_How to complete this task_.
After finding the line with "patient reviews of ZorgkaartNederland" in the entries below, retype exactly each line from there through the line with "results of the", including that final line.

_Task data_.
########################################
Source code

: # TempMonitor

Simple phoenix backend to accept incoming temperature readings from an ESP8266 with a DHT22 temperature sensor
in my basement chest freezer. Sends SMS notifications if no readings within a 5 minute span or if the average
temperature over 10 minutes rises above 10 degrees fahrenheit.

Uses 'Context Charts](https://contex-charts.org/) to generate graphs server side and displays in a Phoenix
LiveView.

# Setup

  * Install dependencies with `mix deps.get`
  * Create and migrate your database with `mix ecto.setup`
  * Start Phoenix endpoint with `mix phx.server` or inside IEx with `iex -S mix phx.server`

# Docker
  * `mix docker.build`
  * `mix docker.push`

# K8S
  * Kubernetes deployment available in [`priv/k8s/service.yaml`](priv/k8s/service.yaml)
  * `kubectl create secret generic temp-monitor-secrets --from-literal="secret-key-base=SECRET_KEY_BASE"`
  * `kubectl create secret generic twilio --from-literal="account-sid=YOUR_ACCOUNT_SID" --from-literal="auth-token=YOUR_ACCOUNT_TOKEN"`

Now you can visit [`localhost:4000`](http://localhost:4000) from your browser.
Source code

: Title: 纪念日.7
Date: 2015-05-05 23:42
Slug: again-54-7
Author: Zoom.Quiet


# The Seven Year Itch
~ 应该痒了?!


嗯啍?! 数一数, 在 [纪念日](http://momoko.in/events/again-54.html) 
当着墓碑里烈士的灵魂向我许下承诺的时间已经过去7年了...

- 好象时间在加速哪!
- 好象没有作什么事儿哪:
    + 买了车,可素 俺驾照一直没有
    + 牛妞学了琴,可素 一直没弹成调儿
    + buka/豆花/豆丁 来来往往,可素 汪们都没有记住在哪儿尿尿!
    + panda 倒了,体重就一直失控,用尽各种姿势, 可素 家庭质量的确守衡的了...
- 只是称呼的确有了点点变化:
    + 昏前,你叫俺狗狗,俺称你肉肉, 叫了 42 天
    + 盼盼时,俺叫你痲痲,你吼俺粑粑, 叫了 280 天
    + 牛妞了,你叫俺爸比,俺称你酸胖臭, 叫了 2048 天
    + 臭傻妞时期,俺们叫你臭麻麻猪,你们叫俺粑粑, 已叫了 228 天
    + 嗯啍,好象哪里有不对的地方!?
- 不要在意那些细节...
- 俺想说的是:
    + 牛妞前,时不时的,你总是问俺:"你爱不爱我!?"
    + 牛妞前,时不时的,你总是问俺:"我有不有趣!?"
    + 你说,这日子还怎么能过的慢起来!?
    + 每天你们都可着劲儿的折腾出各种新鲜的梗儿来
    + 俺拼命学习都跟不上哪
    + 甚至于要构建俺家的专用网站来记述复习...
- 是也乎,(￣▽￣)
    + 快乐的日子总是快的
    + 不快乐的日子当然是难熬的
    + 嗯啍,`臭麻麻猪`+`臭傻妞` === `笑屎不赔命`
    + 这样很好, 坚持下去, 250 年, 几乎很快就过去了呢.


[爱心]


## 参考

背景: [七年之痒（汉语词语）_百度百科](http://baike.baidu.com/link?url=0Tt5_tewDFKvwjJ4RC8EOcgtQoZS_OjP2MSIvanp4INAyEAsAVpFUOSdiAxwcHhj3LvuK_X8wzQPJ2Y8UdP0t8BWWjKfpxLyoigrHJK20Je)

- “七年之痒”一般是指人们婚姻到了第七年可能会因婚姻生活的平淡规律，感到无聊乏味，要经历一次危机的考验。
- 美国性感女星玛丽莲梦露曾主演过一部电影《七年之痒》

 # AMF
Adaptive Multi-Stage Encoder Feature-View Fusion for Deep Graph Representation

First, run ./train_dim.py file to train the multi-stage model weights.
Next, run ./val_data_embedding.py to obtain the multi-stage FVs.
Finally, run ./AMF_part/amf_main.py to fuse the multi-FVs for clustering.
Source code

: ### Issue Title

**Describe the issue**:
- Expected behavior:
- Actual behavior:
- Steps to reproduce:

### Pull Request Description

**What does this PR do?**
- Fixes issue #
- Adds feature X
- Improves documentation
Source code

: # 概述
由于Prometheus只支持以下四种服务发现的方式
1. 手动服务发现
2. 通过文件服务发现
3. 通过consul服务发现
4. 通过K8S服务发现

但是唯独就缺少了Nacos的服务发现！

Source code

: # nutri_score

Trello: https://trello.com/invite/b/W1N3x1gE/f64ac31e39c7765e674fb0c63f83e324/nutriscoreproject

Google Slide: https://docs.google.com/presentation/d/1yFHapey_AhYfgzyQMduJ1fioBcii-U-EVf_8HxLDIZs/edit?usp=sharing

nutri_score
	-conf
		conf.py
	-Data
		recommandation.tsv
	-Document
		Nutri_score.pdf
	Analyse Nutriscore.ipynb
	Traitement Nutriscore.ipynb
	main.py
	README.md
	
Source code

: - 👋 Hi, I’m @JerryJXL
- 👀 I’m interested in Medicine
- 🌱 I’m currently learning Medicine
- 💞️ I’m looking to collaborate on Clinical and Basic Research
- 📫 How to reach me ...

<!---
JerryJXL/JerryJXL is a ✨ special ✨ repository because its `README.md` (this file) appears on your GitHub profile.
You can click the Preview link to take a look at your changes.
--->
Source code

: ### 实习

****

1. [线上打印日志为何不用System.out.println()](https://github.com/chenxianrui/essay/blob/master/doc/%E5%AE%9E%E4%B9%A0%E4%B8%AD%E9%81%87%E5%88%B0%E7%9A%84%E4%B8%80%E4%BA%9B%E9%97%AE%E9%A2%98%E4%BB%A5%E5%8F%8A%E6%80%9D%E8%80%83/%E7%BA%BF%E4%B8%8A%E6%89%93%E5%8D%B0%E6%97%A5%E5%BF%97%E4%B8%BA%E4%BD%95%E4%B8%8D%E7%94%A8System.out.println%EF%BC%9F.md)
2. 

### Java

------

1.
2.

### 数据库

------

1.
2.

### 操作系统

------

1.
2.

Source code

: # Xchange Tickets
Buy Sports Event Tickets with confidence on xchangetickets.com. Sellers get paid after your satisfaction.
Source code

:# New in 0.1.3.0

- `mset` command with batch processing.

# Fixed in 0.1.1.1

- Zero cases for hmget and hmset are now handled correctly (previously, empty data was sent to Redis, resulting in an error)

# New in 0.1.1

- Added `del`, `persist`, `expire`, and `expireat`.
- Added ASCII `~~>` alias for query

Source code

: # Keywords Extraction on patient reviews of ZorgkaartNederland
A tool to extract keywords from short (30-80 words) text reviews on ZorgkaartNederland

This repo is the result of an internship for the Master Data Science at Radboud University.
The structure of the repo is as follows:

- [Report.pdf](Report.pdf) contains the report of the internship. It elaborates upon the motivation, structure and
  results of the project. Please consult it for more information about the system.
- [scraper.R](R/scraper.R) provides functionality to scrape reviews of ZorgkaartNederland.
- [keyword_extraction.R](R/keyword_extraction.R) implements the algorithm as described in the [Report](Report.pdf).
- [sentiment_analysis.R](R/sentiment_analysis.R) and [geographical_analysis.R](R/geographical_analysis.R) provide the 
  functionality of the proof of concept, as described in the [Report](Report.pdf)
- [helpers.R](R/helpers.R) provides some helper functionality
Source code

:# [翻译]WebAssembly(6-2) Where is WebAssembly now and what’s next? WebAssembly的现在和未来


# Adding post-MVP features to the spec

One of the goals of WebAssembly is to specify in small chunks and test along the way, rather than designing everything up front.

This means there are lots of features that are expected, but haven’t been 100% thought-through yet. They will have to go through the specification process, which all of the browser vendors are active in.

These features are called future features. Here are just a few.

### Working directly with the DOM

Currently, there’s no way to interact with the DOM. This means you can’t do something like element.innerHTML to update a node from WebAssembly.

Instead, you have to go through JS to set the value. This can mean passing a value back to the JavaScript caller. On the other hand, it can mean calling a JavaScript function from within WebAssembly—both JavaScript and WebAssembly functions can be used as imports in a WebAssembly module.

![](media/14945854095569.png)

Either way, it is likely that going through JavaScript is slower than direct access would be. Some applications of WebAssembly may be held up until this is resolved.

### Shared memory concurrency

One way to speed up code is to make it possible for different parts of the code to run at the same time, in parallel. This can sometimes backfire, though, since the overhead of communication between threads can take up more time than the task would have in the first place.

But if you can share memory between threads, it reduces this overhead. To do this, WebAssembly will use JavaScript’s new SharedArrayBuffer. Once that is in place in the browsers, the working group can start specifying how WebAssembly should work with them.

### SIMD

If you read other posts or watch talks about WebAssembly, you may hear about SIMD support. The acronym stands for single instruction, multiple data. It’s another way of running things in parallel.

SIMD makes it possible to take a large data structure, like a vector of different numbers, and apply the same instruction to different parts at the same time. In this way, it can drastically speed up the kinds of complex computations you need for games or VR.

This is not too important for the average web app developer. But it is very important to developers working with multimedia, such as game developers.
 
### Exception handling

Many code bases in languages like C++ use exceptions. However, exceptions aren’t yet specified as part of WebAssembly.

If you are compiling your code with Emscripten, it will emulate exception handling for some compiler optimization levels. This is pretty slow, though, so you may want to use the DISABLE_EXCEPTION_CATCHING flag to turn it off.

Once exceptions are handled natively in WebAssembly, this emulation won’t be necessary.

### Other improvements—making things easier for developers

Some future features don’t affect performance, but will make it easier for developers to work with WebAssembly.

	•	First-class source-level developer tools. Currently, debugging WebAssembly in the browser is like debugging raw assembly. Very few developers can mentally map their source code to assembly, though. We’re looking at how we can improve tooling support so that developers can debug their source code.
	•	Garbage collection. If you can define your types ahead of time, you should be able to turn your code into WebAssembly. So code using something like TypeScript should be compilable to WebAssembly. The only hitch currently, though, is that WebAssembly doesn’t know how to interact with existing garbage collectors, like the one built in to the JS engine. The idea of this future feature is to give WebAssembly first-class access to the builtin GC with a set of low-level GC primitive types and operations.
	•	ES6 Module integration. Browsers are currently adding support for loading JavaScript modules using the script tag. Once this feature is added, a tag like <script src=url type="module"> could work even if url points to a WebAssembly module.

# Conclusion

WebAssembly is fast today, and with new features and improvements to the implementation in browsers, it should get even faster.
########################################
_Answer to this problem_.
: # Keywords Extraction on patient reviews of ZorgkaartNederland
A tool to extract keywords from short (30-80 words) text reviews on ZorgkaartNederland

This repo is the result of an internship for the Master Data Science at Radboud University.
The structure of the repo is as follows:

- [Report.pdf](Report.pdf) contains the report of the internship. It elaborates upon the motivation, structure and
  results of the project. Please consult it for more information about the system.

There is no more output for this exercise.